Your assignment | Go through the records below and copy out every line holding "test".

(Rendered images with source text)
##########
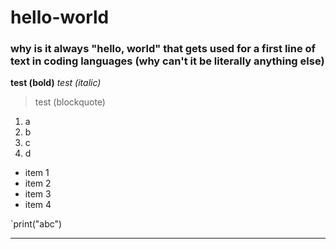# hello-world

### why is it always "hello, world" that gets used for a first line of text in coding languages (why can't it be literally anything else)


**test (bold)**
*test (italic)*
> test (blockquote)

1. a
2. b
3. c
4. d

- item 1
- item 2
- item 3
- item 4

`print("abc")

---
##########
Problem solution |
**test (bold)**
*test (italic)*
> test (blockquote)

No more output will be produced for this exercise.